### [THE DATA]
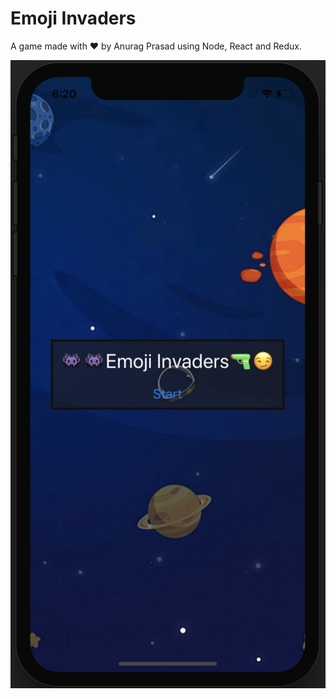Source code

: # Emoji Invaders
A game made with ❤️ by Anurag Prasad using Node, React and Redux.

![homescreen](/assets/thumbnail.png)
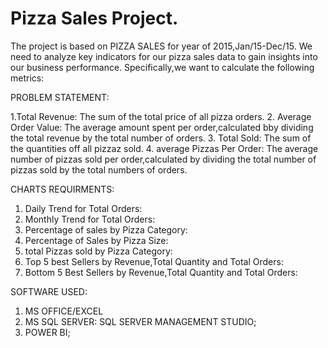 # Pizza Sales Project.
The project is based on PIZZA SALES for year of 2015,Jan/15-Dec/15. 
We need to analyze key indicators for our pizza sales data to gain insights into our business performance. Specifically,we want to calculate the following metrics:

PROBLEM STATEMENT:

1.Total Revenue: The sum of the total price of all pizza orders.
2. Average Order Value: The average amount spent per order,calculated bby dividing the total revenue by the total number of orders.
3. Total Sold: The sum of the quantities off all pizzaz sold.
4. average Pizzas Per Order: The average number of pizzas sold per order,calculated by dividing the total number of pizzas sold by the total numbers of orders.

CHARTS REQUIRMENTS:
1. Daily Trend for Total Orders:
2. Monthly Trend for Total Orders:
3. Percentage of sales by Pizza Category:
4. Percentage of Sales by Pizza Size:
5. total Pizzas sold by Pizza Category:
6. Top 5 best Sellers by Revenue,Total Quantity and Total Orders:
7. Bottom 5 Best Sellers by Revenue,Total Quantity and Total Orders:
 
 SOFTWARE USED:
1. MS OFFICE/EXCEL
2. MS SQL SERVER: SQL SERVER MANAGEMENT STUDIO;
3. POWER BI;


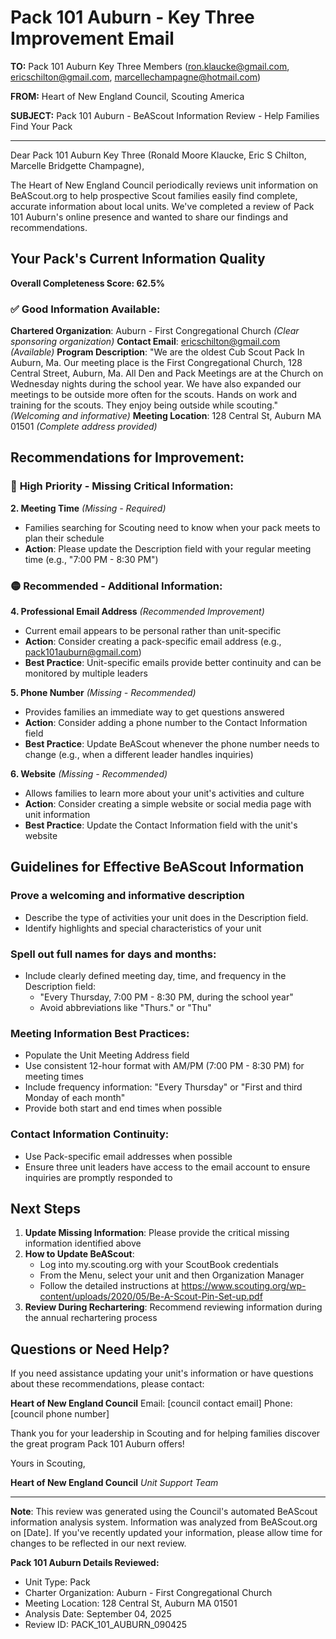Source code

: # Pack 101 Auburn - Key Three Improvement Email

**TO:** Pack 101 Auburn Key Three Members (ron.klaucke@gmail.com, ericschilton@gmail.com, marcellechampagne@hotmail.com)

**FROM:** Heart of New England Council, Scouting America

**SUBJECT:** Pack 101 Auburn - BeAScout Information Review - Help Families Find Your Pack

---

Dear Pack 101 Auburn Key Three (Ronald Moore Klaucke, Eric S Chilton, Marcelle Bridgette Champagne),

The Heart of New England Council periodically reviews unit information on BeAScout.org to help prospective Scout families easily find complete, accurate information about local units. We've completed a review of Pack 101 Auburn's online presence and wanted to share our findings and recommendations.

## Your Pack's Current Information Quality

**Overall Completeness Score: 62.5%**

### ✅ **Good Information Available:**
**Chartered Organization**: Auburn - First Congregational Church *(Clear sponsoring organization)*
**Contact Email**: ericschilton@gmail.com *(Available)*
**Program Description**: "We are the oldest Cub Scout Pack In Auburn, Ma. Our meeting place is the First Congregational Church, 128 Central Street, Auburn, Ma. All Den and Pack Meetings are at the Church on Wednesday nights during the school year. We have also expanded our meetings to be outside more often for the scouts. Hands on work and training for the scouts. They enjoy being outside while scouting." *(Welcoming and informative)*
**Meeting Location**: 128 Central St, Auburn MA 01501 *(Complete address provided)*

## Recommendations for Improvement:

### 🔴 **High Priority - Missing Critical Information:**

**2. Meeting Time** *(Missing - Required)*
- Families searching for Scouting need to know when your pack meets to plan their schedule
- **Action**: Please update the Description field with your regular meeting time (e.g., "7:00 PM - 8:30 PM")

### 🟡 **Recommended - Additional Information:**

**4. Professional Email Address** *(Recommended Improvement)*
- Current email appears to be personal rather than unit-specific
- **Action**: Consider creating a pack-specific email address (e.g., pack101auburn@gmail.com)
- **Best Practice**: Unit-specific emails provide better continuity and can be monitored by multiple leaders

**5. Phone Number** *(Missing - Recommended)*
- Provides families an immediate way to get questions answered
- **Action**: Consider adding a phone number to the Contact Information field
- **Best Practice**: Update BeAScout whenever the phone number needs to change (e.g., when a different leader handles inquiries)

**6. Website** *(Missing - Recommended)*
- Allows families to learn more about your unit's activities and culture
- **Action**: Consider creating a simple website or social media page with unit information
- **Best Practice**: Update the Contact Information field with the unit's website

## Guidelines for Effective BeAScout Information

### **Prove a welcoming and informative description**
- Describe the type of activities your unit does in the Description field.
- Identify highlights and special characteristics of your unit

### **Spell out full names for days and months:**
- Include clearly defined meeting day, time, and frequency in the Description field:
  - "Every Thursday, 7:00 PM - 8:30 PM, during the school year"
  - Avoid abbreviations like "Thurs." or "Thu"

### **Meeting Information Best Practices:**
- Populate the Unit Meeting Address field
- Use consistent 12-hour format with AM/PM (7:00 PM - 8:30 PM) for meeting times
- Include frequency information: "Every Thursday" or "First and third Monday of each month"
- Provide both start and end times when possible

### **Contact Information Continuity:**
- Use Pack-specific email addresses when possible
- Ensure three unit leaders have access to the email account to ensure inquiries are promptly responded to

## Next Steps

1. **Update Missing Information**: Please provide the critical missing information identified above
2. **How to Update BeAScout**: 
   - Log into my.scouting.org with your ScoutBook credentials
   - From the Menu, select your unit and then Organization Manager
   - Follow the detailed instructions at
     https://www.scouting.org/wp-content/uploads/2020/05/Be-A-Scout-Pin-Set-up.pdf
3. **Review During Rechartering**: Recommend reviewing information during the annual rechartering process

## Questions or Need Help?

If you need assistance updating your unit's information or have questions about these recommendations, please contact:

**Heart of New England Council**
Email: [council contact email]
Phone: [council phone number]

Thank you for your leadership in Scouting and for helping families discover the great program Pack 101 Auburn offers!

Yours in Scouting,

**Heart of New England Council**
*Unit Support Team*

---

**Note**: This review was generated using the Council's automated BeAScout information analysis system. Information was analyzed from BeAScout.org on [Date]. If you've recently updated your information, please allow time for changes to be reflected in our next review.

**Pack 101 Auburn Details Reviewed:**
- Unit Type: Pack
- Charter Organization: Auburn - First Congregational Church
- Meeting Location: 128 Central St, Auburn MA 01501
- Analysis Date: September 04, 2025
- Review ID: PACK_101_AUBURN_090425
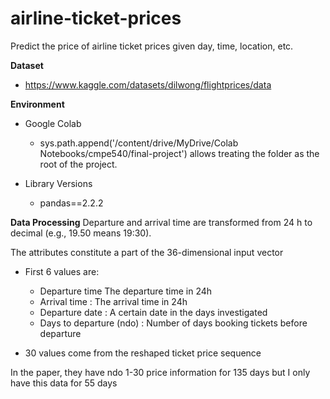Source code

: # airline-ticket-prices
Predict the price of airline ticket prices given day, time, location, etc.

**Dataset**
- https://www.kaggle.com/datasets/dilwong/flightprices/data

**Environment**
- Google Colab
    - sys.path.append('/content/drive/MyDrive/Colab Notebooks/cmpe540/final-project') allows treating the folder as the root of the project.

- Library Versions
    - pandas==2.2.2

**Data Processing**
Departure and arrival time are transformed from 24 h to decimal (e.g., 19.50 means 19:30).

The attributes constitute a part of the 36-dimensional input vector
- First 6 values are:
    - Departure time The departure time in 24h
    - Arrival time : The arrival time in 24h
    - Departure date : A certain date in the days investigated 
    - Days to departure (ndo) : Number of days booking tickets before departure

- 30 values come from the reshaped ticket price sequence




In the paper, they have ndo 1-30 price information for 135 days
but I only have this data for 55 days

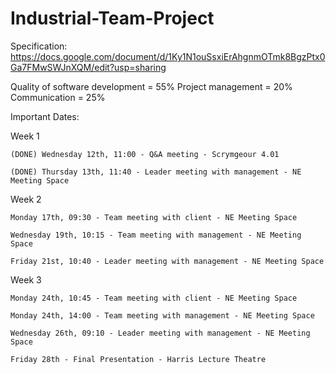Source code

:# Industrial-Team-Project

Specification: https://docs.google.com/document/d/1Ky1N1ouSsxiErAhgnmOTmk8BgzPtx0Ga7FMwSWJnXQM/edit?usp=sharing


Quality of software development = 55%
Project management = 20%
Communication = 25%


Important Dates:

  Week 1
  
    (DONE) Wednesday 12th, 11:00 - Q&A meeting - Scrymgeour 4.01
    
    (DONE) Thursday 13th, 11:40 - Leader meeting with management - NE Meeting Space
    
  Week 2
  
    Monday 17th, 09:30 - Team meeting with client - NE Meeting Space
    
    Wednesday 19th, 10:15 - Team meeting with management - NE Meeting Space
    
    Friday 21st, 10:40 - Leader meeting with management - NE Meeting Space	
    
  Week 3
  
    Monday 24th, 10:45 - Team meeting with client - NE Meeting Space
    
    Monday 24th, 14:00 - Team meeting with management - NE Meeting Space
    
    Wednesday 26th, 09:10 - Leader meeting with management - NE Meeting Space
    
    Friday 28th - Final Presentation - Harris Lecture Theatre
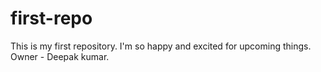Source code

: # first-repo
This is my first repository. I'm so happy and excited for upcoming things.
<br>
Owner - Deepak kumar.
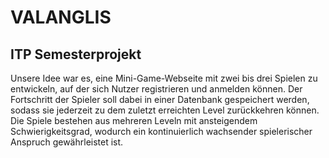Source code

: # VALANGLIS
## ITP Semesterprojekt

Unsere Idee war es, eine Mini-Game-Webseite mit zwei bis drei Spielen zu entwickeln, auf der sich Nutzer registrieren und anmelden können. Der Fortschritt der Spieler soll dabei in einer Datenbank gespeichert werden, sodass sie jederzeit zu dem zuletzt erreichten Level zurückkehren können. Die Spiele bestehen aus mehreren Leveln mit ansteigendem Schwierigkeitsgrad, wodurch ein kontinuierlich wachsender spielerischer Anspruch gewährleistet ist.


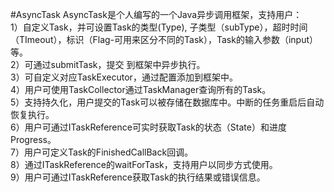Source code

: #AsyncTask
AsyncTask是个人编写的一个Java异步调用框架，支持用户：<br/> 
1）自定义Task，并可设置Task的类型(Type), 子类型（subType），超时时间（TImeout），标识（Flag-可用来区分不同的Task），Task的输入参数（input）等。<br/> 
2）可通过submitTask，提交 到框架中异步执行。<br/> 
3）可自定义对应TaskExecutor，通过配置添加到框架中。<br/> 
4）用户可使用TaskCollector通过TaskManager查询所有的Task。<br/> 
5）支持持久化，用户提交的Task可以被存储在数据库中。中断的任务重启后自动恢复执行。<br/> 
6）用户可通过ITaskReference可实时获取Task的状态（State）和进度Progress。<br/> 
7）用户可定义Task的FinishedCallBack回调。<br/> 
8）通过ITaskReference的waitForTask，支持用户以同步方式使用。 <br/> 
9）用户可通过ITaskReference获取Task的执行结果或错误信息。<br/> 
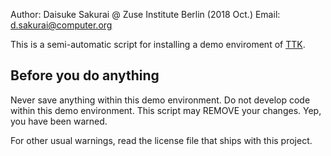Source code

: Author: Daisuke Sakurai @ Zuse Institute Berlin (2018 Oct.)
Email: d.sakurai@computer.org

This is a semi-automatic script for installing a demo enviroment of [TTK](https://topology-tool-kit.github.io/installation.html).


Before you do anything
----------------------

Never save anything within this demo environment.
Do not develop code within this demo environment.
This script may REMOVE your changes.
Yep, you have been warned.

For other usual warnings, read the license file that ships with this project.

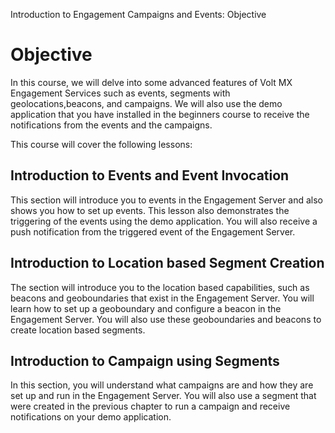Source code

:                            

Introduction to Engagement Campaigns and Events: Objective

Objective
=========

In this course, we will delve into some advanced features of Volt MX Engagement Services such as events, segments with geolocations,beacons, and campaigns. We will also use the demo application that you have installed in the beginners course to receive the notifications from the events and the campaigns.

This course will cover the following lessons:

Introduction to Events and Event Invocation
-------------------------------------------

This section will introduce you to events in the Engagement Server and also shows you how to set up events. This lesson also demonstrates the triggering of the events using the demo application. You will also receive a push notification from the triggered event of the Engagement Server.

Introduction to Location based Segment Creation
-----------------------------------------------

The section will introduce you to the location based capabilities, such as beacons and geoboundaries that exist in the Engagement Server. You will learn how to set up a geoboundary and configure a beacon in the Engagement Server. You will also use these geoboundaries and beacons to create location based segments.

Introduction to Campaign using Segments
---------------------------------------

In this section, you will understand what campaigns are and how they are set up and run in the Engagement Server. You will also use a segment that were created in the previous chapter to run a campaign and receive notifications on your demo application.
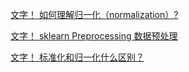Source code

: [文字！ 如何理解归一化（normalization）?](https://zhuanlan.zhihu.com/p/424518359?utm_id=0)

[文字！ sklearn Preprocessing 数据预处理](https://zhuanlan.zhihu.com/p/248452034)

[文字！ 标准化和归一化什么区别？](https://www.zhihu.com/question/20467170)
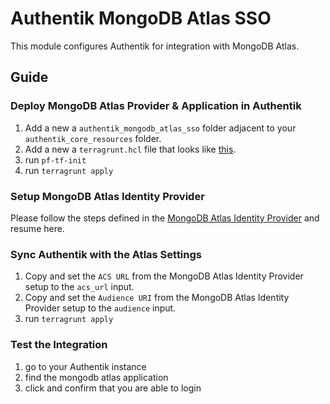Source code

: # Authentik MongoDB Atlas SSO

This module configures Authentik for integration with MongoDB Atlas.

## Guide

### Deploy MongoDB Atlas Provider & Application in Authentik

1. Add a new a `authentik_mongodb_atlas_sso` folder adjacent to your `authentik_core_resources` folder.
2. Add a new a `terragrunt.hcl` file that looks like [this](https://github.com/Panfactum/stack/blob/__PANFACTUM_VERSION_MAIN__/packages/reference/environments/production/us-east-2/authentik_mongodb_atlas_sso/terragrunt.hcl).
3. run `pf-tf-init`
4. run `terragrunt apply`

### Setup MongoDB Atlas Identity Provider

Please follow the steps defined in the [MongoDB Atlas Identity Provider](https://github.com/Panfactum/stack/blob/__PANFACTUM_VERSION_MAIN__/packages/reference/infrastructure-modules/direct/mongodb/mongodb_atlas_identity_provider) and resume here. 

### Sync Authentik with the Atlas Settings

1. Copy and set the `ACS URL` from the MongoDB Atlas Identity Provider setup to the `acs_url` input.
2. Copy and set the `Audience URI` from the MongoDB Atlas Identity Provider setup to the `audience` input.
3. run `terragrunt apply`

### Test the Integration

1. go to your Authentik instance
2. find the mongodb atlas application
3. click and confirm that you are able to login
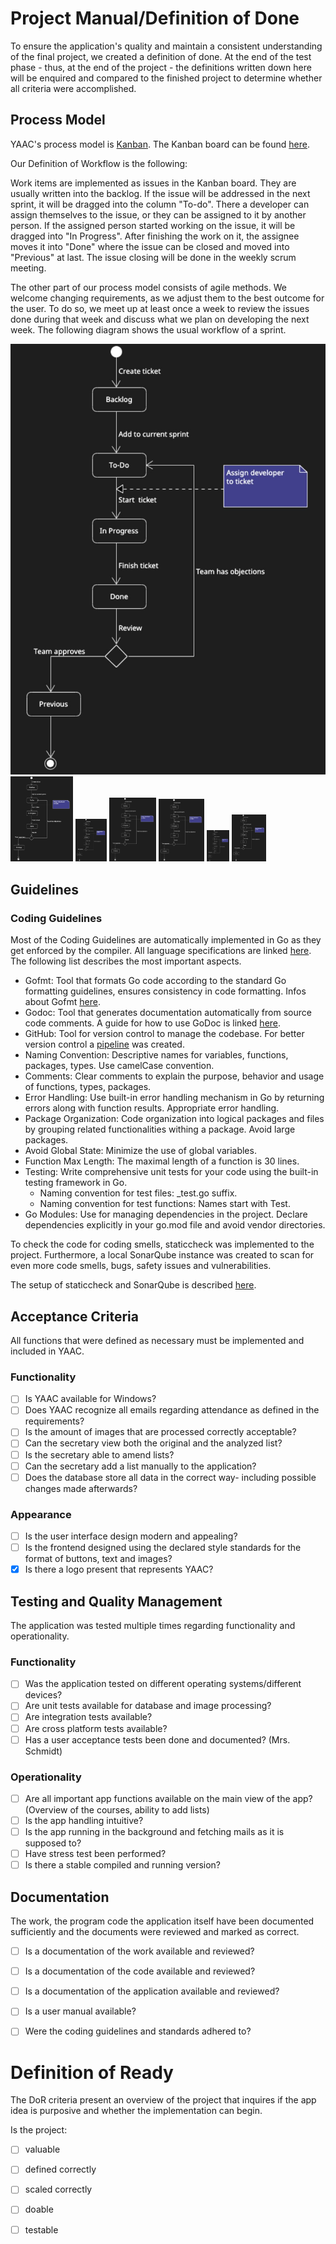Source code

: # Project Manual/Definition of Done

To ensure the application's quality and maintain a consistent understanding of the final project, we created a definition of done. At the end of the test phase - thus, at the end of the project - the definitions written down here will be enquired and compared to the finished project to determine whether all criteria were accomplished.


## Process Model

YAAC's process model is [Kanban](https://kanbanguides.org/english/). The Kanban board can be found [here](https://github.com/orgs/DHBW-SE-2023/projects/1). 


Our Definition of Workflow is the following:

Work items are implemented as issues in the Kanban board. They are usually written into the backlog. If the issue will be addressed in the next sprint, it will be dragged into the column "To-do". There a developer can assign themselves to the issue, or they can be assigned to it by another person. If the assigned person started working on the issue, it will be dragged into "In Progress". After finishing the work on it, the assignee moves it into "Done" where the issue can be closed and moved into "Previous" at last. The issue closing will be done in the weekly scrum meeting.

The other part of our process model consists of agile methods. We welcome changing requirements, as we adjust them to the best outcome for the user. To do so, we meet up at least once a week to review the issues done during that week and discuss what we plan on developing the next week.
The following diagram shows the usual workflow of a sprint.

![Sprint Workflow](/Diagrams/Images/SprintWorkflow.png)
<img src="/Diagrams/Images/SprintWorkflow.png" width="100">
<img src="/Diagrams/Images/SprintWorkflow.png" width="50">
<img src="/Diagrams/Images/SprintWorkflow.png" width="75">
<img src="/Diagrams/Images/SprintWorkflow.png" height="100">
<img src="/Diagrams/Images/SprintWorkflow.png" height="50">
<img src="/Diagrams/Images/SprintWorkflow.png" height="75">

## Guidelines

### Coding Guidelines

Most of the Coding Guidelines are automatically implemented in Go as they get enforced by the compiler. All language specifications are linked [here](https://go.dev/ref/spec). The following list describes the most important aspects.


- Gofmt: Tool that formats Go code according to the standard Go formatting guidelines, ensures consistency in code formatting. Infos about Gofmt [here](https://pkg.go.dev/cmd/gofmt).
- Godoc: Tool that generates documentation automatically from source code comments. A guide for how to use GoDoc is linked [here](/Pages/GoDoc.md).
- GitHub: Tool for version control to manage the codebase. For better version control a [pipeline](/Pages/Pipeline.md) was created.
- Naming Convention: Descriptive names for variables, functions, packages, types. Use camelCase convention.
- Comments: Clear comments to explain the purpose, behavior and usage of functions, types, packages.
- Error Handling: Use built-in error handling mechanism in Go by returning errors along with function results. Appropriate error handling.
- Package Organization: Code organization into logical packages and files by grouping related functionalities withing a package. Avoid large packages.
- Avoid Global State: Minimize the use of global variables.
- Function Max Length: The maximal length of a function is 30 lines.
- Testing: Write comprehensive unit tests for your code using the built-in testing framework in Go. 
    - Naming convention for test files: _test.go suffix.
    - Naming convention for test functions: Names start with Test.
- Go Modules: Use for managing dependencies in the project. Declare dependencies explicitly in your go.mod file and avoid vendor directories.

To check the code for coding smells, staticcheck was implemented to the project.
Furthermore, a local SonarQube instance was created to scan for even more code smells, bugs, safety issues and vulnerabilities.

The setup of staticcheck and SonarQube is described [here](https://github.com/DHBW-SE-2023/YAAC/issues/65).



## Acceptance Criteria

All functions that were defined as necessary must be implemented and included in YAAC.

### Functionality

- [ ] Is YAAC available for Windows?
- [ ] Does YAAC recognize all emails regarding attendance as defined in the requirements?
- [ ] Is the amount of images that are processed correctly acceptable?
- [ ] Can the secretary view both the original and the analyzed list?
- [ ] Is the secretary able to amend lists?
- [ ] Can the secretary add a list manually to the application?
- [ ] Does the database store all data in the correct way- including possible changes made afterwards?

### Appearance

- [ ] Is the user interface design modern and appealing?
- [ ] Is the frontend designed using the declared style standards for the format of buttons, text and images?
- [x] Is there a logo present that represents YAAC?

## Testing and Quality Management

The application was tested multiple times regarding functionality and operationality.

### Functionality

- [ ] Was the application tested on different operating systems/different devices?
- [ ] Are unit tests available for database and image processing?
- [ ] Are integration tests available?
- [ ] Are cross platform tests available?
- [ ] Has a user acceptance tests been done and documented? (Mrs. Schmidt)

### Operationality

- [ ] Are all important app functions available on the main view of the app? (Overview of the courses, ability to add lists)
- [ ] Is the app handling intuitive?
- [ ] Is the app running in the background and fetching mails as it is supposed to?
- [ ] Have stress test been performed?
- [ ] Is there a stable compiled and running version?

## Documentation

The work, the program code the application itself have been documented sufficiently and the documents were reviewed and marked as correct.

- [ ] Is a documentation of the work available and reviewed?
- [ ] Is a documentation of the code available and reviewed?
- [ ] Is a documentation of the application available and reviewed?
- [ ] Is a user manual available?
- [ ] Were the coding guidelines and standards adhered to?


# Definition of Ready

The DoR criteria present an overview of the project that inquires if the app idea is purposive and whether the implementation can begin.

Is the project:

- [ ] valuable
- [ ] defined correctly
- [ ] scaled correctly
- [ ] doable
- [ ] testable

### [WHAT YOU WILL DO]
Scan the records above for the word "Provider". Copy each line that has it.

### [TASK RESPONSE]
### Deploy MongoDB Atlas Provider & Application in Authentik
### Setup MongoDB Atlas Identity Provider
Please follow the steps defined in the [MongoDB Atlas Identity Provider](https://github.com/Panfactum/stack/blob/__PANFACTUM_VERSION_MAIN__/packages/reference/infrastructure-modules/direct/mongodb/mongodb_atlas_identity_provider) and resume here. 
1. Copy and set the `ACS URL` from the MongoDB Atlas Identity Provider setup to the `acs_url` input.
2. Copy and set the `Audience URI` from the MongoDB Atlas Identity Provider setup to the `audience` input.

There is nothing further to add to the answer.